Problem statement —
Produce an exact copy of the first line of the data below and each line after it, please, up to and including the one with "From [Lee Higgins'](http://leehigginscm.org/)".

Data for the task —
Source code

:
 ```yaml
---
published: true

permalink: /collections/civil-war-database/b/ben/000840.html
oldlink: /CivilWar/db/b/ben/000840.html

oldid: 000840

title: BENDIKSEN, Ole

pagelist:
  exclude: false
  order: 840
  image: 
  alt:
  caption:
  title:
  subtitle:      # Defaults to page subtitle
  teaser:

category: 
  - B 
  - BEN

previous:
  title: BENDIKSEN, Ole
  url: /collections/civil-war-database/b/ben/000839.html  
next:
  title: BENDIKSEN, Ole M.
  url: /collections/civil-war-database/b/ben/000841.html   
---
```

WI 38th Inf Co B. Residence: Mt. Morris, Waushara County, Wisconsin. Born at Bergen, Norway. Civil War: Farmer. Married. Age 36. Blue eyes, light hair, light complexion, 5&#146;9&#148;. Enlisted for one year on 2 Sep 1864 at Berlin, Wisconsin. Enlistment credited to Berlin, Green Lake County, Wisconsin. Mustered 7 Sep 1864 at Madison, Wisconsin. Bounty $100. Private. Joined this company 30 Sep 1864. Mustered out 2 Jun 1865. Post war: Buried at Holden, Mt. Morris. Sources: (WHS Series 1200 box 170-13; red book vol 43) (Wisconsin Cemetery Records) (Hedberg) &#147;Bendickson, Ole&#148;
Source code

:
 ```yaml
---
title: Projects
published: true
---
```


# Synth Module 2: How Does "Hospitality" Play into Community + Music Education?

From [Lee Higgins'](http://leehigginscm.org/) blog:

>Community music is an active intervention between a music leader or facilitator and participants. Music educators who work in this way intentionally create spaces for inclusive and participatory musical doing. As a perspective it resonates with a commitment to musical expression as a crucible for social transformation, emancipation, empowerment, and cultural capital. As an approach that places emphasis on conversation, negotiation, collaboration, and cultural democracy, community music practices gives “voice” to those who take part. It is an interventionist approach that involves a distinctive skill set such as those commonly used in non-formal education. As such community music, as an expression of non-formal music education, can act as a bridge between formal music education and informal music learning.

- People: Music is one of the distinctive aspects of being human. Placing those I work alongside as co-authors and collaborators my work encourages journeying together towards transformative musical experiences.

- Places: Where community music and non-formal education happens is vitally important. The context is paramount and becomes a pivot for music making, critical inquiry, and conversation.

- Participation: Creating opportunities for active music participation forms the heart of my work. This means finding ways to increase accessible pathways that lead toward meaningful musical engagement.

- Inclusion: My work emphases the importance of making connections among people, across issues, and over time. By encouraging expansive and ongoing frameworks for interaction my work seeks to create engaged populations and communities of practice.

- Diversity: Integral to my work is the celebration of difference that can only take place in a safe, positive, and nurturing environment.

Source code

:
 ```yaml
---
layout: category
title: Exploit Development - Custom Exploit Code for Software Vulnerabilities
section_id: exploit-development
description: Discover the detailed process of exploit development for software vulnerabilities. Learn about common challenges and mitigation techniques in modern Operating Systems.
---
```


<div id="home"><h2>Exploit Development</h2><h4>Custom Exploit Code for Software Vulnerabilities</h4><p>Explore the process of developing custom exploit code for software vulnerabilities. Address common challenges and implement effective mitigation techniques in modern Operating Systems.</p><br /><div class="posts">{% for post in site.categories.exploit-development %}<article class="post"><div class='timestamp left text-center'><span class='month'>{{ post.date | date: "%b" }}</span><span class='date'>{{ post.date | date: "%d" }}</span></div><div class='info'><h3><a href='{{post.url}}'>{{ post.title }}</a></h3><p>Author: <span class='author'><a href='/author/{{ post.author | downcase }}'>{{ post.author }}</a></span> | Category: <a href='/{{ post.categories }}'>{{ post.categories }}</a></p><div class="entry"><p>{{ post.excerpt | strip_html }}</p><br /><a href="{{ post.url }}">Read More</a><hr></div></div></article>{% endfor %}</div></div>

Task output —
Source code

:
 ```yaml
---
published: true

permalink: /collections/civil-war-database/b/ben/000840.html
oldlink: /CivilWar/db/b/ben/000840.html

oldid: 000840

title: BENDIKSEN, Ole

pagelist:
  exclude: false
  order: 840
  image: 
  alt:
  caption:
  title:
  subtitle:      # Defaults to page subtitle
  teaser:

category: 
  - B 
  - BEN

previous:
  title: BENDIKSEN, Ole
  url: /collections/civil-war-database/b/ben/000839.html  
next:
  title: BENDIKSEN, Ole M.
  url: /collections/civil-war-database/b/ben/000841.html   
---
```

WI 38th Inf Co B. Residence: Mt. Morris, Waushara County, Wisconsin. Born at Bergen, Norway. Civil War: Farmer. Married. Age 36. Blue eyes, light hair, light complexion, 5&#146;9&#148;. Enlisted for one year on 2 Sep 1864 at Berlin, Wisconsin. Enlistment credited to Berlin, Green Lake County, Wisconsin. Mustered 7 Sep 1864 at Madison, Wisconsin. Bounty $100. Private. Joined this company 30 Sep 1864. Mustered out 2 Jun 1865. Post war: Buried at Holden, Mt. Morris. Sources: (WHS Series 1200 box 170-13; red book vol 43) (Wisconsin Cemetery Records) (Hedberg) &#147;Bendickson, Ole&#148;
Source code

:
 ```yaml
---
title: Projects
published: true
---
```


# Synth Module 2: How Does "Hospitality" Play into Community + Music Education?

From [Lee Higgins'](http://leehigginscm.org/) blog:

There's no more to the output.